For example: if it is calculated to obtain
Figure SMS_73
And->
Figure SMS_74
The similarity of (2) is greatest, then +.>
Figure SMS_75
The corresponding reliability prediction weight is used as the comprehensive characteristic value of the influence factors of the class +.>
Figure SMS_76
Reliability prediction weight of +.>
Figure SMS_77
Step S130, obtaining a reliability evaluation value of the electronic equipment according to various influence factors collected in a monitoring time period and reliability prediction weights matched with each kind of influence factors;
specifically, according to the formula
Figure SMS_78
Calculating to obtain reliability evaluation value +.>
Figure SMS_82
The method comprises the steps of carrying out a first treatment on the surface of the Wherein (1)>
Figure SMS_84
Is the influence weight of the type of electronic device on the reliability evaluation value (+)>
Figure SMS_80
Is an empirical value, according to the kind, < > according to the kind>
Figure SMS_81
Different values of (a)>
Figure SMS_83
Is the->
Figure SMS_85
Complex eigenvalue of class influencing factors +.>
Figure SMS_79
Reliability prediction weights of (c).
Step S140, comparing the obtained reliability evaluation value of the electronic equipment with a preset reliability threshold value to judge the current reliability of the electronic equipment;
the prediction server is also pre-stored with a preset reliability threshold (the preset reliability threshold can be an empirical value or data obtained according to neural network learning), and after the reliability evaluation value of the electronic equipment is obtained, the obtained reliability evaluation value of the electronic equipment is compared with the reliability threshold preset in the prediction server so as to judge the current reliability of the electronic equipment.

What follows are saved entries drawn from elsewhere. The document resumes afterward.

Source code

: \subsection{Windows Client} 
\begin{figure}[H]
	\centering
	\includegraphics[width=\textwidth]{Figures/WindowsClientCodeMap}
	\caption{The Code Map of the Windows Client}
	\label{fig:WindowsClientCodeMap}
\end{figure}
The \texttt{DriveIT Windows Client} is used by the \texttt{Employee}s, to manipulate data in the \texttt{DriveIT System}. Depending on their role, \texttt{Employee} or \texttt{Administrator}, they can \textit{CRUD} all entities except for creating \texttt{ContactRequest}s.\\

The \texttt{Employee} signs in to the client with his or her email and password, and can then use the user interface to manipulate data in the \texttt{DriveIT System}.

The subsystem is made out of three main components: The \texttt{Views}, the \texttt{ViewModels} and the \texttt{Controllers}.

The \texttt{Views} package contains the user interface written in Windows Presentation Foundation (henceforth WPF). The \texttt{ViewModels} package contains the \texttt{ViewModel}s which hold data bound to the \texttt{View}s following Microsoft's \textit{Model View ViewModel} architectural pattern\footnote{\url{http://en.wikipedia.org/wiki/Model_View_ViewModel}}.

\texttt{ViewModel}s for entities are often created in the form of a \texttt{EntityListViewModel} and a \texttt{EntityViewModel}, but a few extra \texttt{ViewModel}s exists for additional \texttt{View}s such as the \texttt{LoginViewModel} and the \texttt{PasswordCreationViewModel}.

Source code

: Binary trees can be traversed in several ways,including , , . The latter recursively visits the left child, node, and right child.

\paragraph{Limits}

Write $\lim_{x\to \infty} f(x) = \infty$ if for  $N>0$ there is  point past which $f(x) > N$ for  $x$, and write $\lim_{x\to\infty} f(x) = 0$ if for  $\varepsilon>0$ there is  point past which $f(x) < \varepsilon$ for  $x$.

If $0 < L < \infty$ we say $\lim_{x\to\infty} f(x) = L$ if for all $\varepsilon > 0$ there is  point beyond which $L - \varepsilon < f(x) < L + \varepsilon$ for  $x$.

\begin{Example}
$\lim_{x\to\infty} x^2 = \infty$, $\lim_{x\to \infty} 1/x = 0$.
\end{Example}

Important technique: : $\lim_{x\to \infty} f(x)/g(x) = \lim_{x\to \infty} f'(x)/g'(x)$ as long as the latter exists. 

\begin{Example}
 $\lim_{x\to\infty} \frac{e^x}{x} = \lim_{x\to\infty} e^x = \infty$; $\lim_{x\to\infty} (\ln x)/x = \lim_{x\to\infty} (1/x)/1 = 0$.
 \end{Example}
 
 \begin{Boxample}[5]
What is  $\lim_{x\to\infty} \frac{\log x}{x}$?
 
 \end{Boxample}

Step S150, if the obtained reliability evaluation value of the electronic equipment is larger than a preset reliability threshold, returning to step S110, and continuously collecting various influence factors influencing the reliability of the electronic equipment in the next monitoring time period;
if the reliability evaluation value of the obtained electronic equipment is greater than the reliability threshold value preset in the prediction server, the state of the electronic equipment is reliable and the electronic equipment can continue to work, so that the step S110 is returned, and various influencing factors influencing the reliability of the electronic equipment are continuously collected in the next monitoring time period.
And step S160, if the obtained reliability evaluation value of the electronic equipment is not greater than a preset reliability threshold value, closing the electronic equipment.
If the obtained reliability evaluation value of the electronic equipment is not greater than the reliability threshold value preset in the prediction server, the state of the electronic equipment is unreliable, potential safety hazards exist, the electronic equipment cannot continue to work, and therefore the electronic equipment is closed, so that the safety of the electronic equipment is improved.
Example two
Referring to fig. 2, fig. 2 is a schematic diagram of a big data based prediction system according to an embodiment of the present application.
The present application provides a big data based prediction system 200, comprising: factor acquisition unit 210, weight matching unit 220, evaluation value calculation unit 230, comparison prediction unit 240, and state stop unit 250.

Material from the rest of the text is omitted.